Re: [Htmlparser-user] regarding using not filter
Brought to you by:
derrickoswald
From: Derrick O. <Der...@Ro...> - 2006-01-16 23:10:11
|
The filter isn't going to re-arrange your page for you. The best you can do is get the list of tags and then remove them from their parent's child list: for (int i=0; i < arr.length; i++) { filter1 = new TagNameFilter (arr[i]); filter2 = new NotFilter (filter1); NodeList x = n.extractAllNodesThatMatch (filter2); for (int j = 0; j < x.Length; j++) { Node tag = x.elementAt (j); tag.getParent ().getChildren ().remove (tag); } } or something like that. No guarantees about removing something that's already been removed though.

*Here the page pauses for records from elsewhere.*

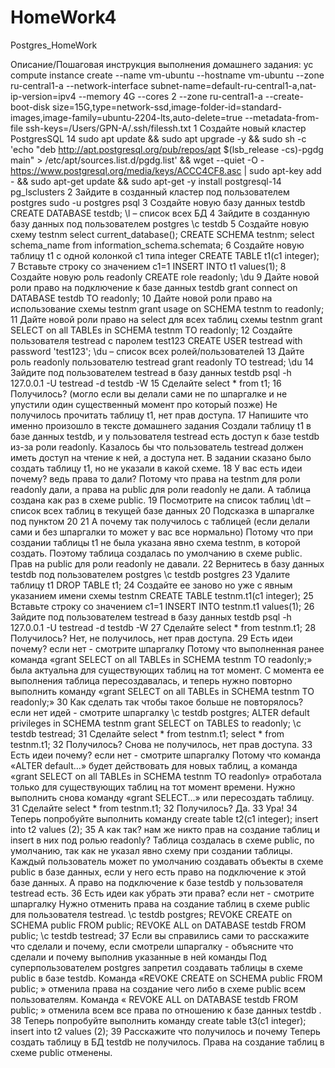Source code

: # HomeWork4
Postgres_HomeWork

Описание/Пошаговая инструкция выполнения домашнего задания:
yc compute instance create  --name vm-ubuntu  --hostname vm-ubuntu  --zone ru-central1-a  --network-interface subnet-name=default-ru-central1-a,nat-ip-version=ipv4  --memory 4G  --cores 2  --zone ru-central1-a  --create-boot-disk size=15G,type=network-ssd,image-folder-id=standard-images,image-family=ubuntu-2204-lts,auto-delete=true  --metadata-from-file ssh-keys=/Users/GPN-A/.ssh/filessh.txt
1 Создайте новый кластер PostgresSQL 14
sudo apt update && sudo apt upgrade -y && sudo sh -c 'echo "deb http://apt.postgresql.org/pub/repos/apt $(lsb_release -cs)-pgdg main" > /etc/apt/sources.list.d/pgdg.list' && wget --quiet -O - https://www.postgresql.org/media/keys/ACCC4CF8.asc | sudo apt-key add - && sudo apt-get update && sudo apt-get -y install postgresql-14
pg_lsclusters
2 Зайдите в созданный кластер под пользователем postgres
sudo -u postgres psql
3 Создайте новую базу данных testdb
CREATE DATABASE testdb;
\l – список всех БД
4 Зайдите в созданную базу данных под пользователем postgres
\c testdb
5 Создайте новую схему testnm
select current_database();
CREATE SCHEMA testnm;
select schema_name from information_schema.schemata;
6 Создайте новую таблицу t1 с одной колонкой c1 типа integer
CREATE TABLE t1(c1 integer);
7 Вставьте строку со значением c1=1
INSERT INTO t1 values(1);
8 Создайте новую роль readonly
CREATE role readonly;
\du
9 Дайте новой роли право на подключение к базе данных testdb
grant connect on DATABASE testdb TO readonly;
10 Дайте новой роли право на использование схемы testnm 
grant usage on SCHEMA testnm to readonly;
11 Дайте новой роли право на select для всех таблиц схемы testnm 
grant SELECT on all TABLEs in SCHEMA testnm TO readonly;
12 Создайте пользователя testread с паролем test123 
CREATE USER testread with password 'test123';
\du – список всех ролей/пользователей
13 Дайте роль readonly пользователю testread 
grant readonly TO testread; 
\du
14 Зайдите под пользователем testread в базу данных testdb
psql -h 127.0.0.1 -U testread -d testdb -W
15 Сделайте select * from t1;
16 Получилось? (могло если вы делали сами не по шпаргалке и не упустили один существенный момент про который позже)
Не получилось прочитать таблицу t1, нет прав доступа. 
17 Напишите что именно произошло в тексте домашнего задания
Создали таблицу t1 в базе данных testdb, и у пользователя testread  есть доступ к базе testdb из-за роли readonly. Казалось бы что пользователь testread должен иметь доступ на чтение к ней, а доступа нет.  В задании сказано было создать таблицу t1, но не указали в какой схеме.
18 У вас есть идеи почему? ведь права то дали?
Потому что права на testnm для роли readonly дали, а права на public для роли readonly не дали. А таблица создана как раз в  схеме public.
19 Посмотрите на список таблиц
\dt – список всех таблиц в текущей базе данных
20 Подсказка в шпаргалке под пунктом 20
21 А почему так получилось с таблицей (если делали сами и без шпаргалки то может у вас все нормально)
Потому что при создании таблицы t1 не была указана явно схема testnm, в которой создать. Поэтому таблица создалась по умолчанию в схеме public. 
Прав на public для роли readonly не давали.
22 Вернитесь в базу данных testdb под пользователем postgres
\c testdb postgres
23 Удалите таблицу t1
DROP TABLE t1;
24 Создайте ее заново но уже с явным указанием имени схемы testnm
CREATE TABLE testnm.t1(c1 integer);
25 Вставьте строку со значением c1=1
INSERT INTO testnm.t1 values(1);
26 Зайдите под пользователем testread в базу данных testdb
psql -h 127.0.0.1 -U testread -d testdb -W
27 Сделайте select * from testnm.t1;
28 Получилось?
Нет, не получилось, нет прав доступа.
29 Есть идеи почему? если нет - смотрите шпаргалку
Потому что выполненная ранее команда «grant SELECT on all TABLEs in SCHEMA testnm TO readonly;» была актуальна для существующих таблиц на тот момент. 
С момента ее выполнения таблица пересоздавалась, и теперь нужно повторно выполнить команду «grant SELECT on all TABLEs in SCHEMA testnm TO readonly;»
30 Как сделать так чтобы такое больше не повторялось? если нет идей - смотрите шпаргалку
\c testdb postgres; 
ALTER default privileges in SCHEMA testnm grant SELECT on TABLES to readonly; 
\c testdb testread;
31 Сделайте select * from testnm.t1;
select * from testnm.t1;
32 Получилось?
Снова не получилось, нет прав доступа.
33 Есть идеи почему? если нет - смотрите шпаргалку
Потому что команда «ALTER default…» будет действовать для новых таблиц, а команда «grant SELECT on all TABLEs in SCHEMA testnm TO readonly» отработала только для существующих таблиц на тот момент времени. Нужно выполнить снова  команду «grant SELECT…» или пересоздать таблицу.
31 Сделайте select * from testnm.t1;
32 Получилось?
Да.
33 Ура!
34 Теперь попробуйте выполнить команду create table t2(c1 integer); insert into t2 values (2);
35 А как так? нам же никто прав на создание таблиц и insert в них под ролью readonly?
Таблица создалась в схеме public, по умолчанию, так как не указал явно схему при создании таблицы. 
Каждый пользователь может по умолчанию создавать объекты в схеме public в базе данных, если у него есть право на подключение к этой базе данных.
А право на подключение к базе testdb у пользователя testread есть.
36 Есть идеи как убрать эти права? если нет - смотрите шпаргалку
Нужно отменить права на создание таблиц в схеме public для пользователя testread.
\c testdb postgres; 
REVOKE CREATE on SCHEMA public FROM public; 
REVOKE ALL on DATABASE testdb FROM public; 
\c testdb testread;
37 Если вы справились сами то расскажите что сделали и почему, если смотрели шпаргалку - объясните что сделали и почему выполнив указанные в ней команды
Под суперпользователем postgres запретил создавать таблицы в схеме public в базе testdb.
Команда «REVOKE CREATE on SCHEMA public FROM public; » отменила права на создание чего либо в схеме public  всем пользователям.
Команда « REVOKE ALL on DATABASE testdb FROM public; » отменила всем все права по отношению к базе данных  testdb  .
38 Теперь попробуйте выполнить команду create table t3(c1 integer); insert into t2 values (2);
39 Расскажите что получилось и почему
Теперь создать таблицу в БД testdb не получилось. Права на создание таблиц в схеме  public отменены.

Srikrishna Swaminathan wrote: > hi, > my name is srikrishna,i am a college student. > i am quiet new to html parser. > i am trying to use html parser to filter out certain tags in a html page. > with not filter i am able take out tags like script,img. > but the problem is that the tags are removed only if they outside any > other tags. > eg:if there is an img tag inside an table or td tag,the img tag is not > removed. > i dont want to remove the table or td tag,but i want to remove the > img,script tags inside the table tags. > the initial code i wrote was: > > String[]arr=new > String[]{"img","input","br","span","script","noscript","b","a href",}; > try{ > > Parser parser = new Parser (); > parser.setURL ("targetin.html"); > NodeList n = parser.parse(null); > NodeFilter filter1 = null; > NotFilter filter2 = null; > for(int i=0;i<arr.length;i++){ > filter1 = new TagNameFilter (arr[i]); > filter2 = new NotFilter(filter1); > n = n.extractAllNodesThatMatch(filter2); > } > String s1=n.toHtml(); > > This code removes all tags,outside table,tr,td tags.but if they are > inside a table tag,it is not able to do it. |